Love is so important in our life. As my long-term relationship ended in Spring, I found the desire to find a new love, almost overwhelming but it was only when I returned from Bali in August after having my heart and desrire awoken, broken and then healed again, that I realised I had to first, truly love myself again. There was a lot of time exploring Spiritual Development and trusting my own intuition and recognising that I had all I already needed in life to love myself. There is a lot of talk nowadays about 'self-love' and people jumping on that bandwagon for coaching people to love themselves, when in actual fact it's really, simply about being your Authentic self and living life in accordance with your values.
It was ironic that just a few months after feeling love towards myself again that I met someone, my true soul-mate that I had to rub my eyes and pinch myself in disbelief that I met when I did.

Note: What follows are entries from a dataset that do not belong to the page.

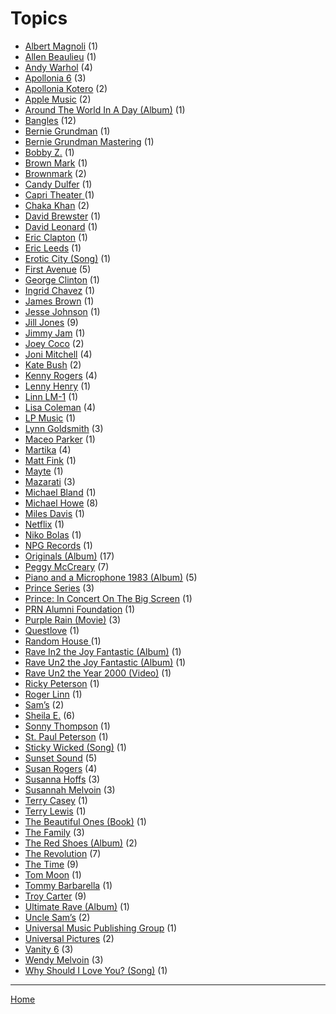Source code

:# Topics

  * [Albert Magnoli](./albert-magnoli/) (1)
  * [Allen Beaulieu](./allen-beaulieu/) (1)
  * [Andy Warhol](./andy-warhol/) (4)
  * [Apollonia 6](./apollonia-6/) (3)
  * [Apollonia Kotero](./apollonia-kotero/) (2)
  * [Apple Music](./apple-music/) (2)
  * [Around The World In A Day (Album)](./around-the-world-in-a-day-album/) (1)
  * [Bangles](./bangles/) (12)
  * [Bernie Grundman](./bernie-grundman/) (1)
  * [Bernie Grundman Mastering](./bernie-grundman-mastering/) (1)
  * [Bobby Z.](./bobby-z/) (1)
  * [Brown Mark](./brown-mark/) (1)
  * [Brownmark](./brownmark/) (2)
  * [Candy Dulfer](./candy-dulfer/) (1)
  * [Capri Theater ](./capri-theater/) (1)
  * [Chaka Khan](./chaka-khan/) (2)
  * [David Brewster](./david-brewster/) (1)
  * [David Leonard](./david-leonard/) (1)
  * [Eric Clapton](./eric-clapton/) (1)
  * [Eric Leeds](./eric-leeds/) (1)
  * [Erotic City (Song)](./erotic-city-song/) (1)
  * [First Avenue](./first-avenue/) (5)
  * [George Clinton](./george-clinton/) (1)
  * [Ingrid Chavez](./ingrid-chavez/) (1)
  * [James Brown](./james-brown/) (1)
  * [Jesse Johnson](./jesse-johnson/) (1)
  * [Jill Jones](./jill-jones/) (9)
  * [Jimmy Jam](./jimmy-jam/) (1)
  * [Joey Coco](./joey-coco/) (2)
  * [Joni Mitchell](./joni-mitchell/) (4)
  * [Kate Bush](./kate-bush/) (2)
  * [Kenny Rogers](./kenny-rogers/) (4)
  * [Lenny Henry](./lenny-henry/) (1)
  * [Linn LM-1](./linn-lm-1/) (1)
  * [Lisa Coleman](./lisa-coleman/) (4)
  * [LP Music](./lp-music/) (1)
  * [Lynn Goldsmith](./lynn-goldsmith/) (3)
  * [Maceo Parker](./maceo-parker/) (1)
  * [Martika](./martika/) (4)
  * [Matt Fink](./matt-fink/) (1)
  * [Mayte](./mayte/) (1)
  * [Mazarati](./mazarati/) (3)
  * [Michael Bland](./michael-bland/) (1)
  * [Michael Howe](./michael-howe/) (8)
  * [Miles Davis](./miles-davis/) (1)
  * [Netflix](./netflix/) (1)
  * [Niko Bolas](./niko-bolas/) (1)
  * [NPG Records](./npg-records/) (1)
  * [Originals (Album)](./originals-album/) (17)
  * [Peggy McCreary](./peggy-mccreary/) (7)
  * [Piano and a Microphone 1983 (Album)](./piano-and-a-microphone-1983-album/) (5)
  * [Prince Series](./prince-series/) (3)
  * [Prince: In Concert On The Big Screen](./prince-in-concert-on-the-big-screen/) (1)
  * [PRN Alumni Foundation](./prn-alumni-foundation/) (1)
  * [Purple Rain (Movie)](./purple-rain-movie/) (3)
  * [Questlove](./questlove/) (1)
  * [Random House ](./random-house/) (1)
  * [Rave In2 the Joy Fantastic (Album)](./rave-in2-the-joy-fantastic-album/) (1)
  * [Rave Un2 the Joy Fantastic (Album)](./rave-un2-the-joy-fantastic-album/) (1)
  * [Rave Un2 the Year 2000 (Video)](./rave-un2-the-year-2000-video/) (1)
  * [Ricky Peterson](./ricky-peterson/) (1)
  * [Roger Linn](./roger-linn/) (1)
  * [Sam’s](./sam-s/) (2)
  * [Sheila E.](./sheila-e/) (6)
  * [Sonny Thompson](./sonny-thompson/) (1)
  * [St. Paul Peterson](./st-paul-peterson/) (1)
  * [Sticky Wicked (Song)](./sticky-wicked-song/) (1)
  * [Sunset Sound](./sunset-sound/) (5)
  * [Susan Rogers](./susan-rogers/) (4)
  * [Susanna Hoffs](./susanna-hoffs/) (3)
  * [Susannah Melvoin](./susannah-melvoin/) (3)
  * [Terry Casey](./terry-casey/) (1)
  * [Terry Lewis](./terry-lewis/) (1)
  * [The Beautiful Ones (Book)](./the-beautiful-ones-book/) (1)
  * [The Family](./the-family/) (3)
  * [The Red Shoes (Album)](./the-red-shoes-album/) (2)
  * [The Revolution](./the-revolution/) (7)
  * [The Time](./the-time/) (9)
  * [Tom Moon](./tom-moon/) (1)
  * [Tommy Barbarella](./tommy-barbarella/) (1)
  * [Troy Carter](./troy-carter/) (9)
  * [Ultimate Rave (Album)](./ultimate-rave-album/) (1)
  * [Uncle Sam’s](./uncle-sam-s/) (2)
  * [Universal Music Publishing Group](./universal-music-publishing-group/) (1)
  * [Universal Pictures](./universal-pictures/) (2)
  * [Vanity 6](./vanity-6/) (3)
  * [Wendy Melvoin](./wendy-melvoin/) (3)
  * [Why Should I Love You? (Song)](./why-should-i-love-you-song/) (1)

----

[Home](../)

We became very close almost instantly, moved in together after just 3 weeks and are getting married in January 2019 - it's been a glorious whirlwind but when you know, you know. I never believed a love like this was possible in my life and it has highlighted the importance of communication and being confident within yourself as to who you are, warts and all. It's really exciting to begin the year as a couple with shared goals, interests, passions, travels and pursuits with a beautiful soul who gets the balance right between pushing me, supporting me and accepting me - as I do with her.
I also realised that having expectations around friendships and love just doesn't work - we need to let go of all expectations being met and just simply be present, be mindful and be open to loving ourselves and accepting the love of another, without wanting to change them or have things be a certain way. I made so many amazing friends over the last year but everyone has their own lives to get on with and I can't have unrealistic expectations anymore about others commitments to build and develop friendships.
It's amazing that FREEDOM was found, not just in terms of travel, relationships, work but also FREEDOM to be myself, to explore new possibilities and interest and the freedom to be exactly who I am with someone who accepts me completely. My urge to anyone who is in a relationship where they are struggling, is to set yourself free - don't stay too long as we all deserve happiness, to be ourselves in our relationships and to feel freedom to do so.
This year my planning is less rigid. I have a few goals but they are very loosely held and with no expectations. My word for this year is COURAGE which it will continue to be and I've already been embracing over the last few months. I'll add an additional one in INTUITION and learning to trust it, remain in a state of flow, be present at all timee and be open to all the possibilities that provides.
I wish you all the very best for the year ahead. I will be launching coaching programs in February this year, as January is all about love, marriage and being present with my new love as well as continuing my personal and spiritual development and growth.Thank you to everyone who has been part of my life and shaped such amazing experiences this year - I love you all and look forward to connecting with you all in the year ahead.